Q: How has your life changed since having your son?
A: Soooo much of my life has changed since becoming a mother! In fact, I hardly recognise my life or who I was before. My outlook on life in general has changed as I now get to see glimpses of the world through the eyes of a 3-year-old.
My lifestyle changed a lot as I began placing more importance on healthy eating, exercise and self care. I have grown a deep understanding of how quickly time can move, and the importance of practising mindfulness and presence.
My values have also changed. I now place much more value on quality time, togetherness, community and family. My abilities to adapt, empathise, persevere and remain resilient – as well as juggle 4 chores at once with a baby strapped to me – have all improved. My sleep patterns have certainly changed!

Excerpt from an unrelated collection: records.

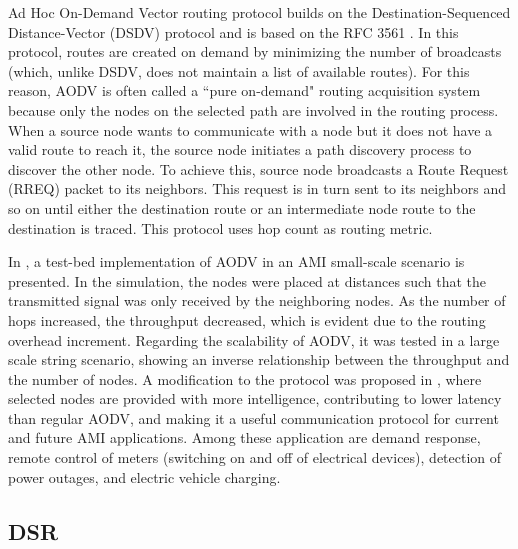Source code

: \documentclass[10pt,twocolumn,twoside,submit]{JCNtran}
\begin{document}
Ad Hoc On-Demand Vector routing protocol builds on the Destination-Sequenced Distance-Vector (DSDV) protocol and is based on the RFC 3561 \cite{Perkins2003}. In this protocol, routes are created on demand by minimizing the number of broadcasts (which, unlike DSDV, does not maintain a list of available routes). For this reason, AODV is often called a ``pure on-demand" routing acquisition system because only the nodes on the selected path are involved in the routing process. When a source node wants to communicate with a node but it does not have a valid route to reach it, the source node initiates a path discovery process to discover the other node. To achieve this, source node broadcasts a Route Request (RREQ) packet to its neighbors. This request is in turn sent to its neighbors and so on until either the destination route or an intermediate node route to the destination is traced. This protocol uses hop count as routing metric.

In \cite{Toimoor2013}, a test-bed implementation of AODV in an AMI small-scale scenario is presented. In the simulation, the nodes were placed at distances such that the transmitted signal was only received by the neighboring nodes. As the number of hops increased, the throughput decreased, which is evident due to the routing overhead increment. Regarding the scalability of AODV, it was tested in a large scale string scenario, showing an inverse relationship between the throughput and the number of nodes. A modification to the protocol was proposed in \cite{Toimoor2013}, where selected nodes are provided with more intelligence, contributing to lower latency than regular AODV, and making it a useful communication protocol for current and future AMI applications. Among these application are demand response, remote control of meters (switching on and off of electrical devices), detection of power outages, and electric vehicle charging. 


\subsection{DSR}\label{dsr}
\end{document}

Q: Having gone through the experience, what words of advice would you offer to new vegan mums out there who are just about to start their journey?
A: The biggest advice I have to give is to surround yourself with a support network, even if you don’t anticipate you’ll need it. The first year (and even beyond) can be extremely taxing, both physically and mentally. If you don’t have friends and family close by, then make your own support by joining new social media groups for parents, employing a postpartum doula and night nanny… anything you can to make sure you have help. As we had no family close by, we hired an au pair, which was an absolute game changer.
I also encourage you to do your research. There are so many options when it comes to birth, feeding, sleeping, and beyond. Work out what aligns with you and go with your gut. Have the research and facts on hand if anyone tries to bully you out of your choices and stay strong in your conviction. Your baby, your choice! Most of all – and you hear it all the time, but it’s so true – savour EVERY second. The days and nights are slow, but the years are fast. Before you know it, they’re an independent pre-schooler! Remember: nothing is permanent and the hard times always get easier.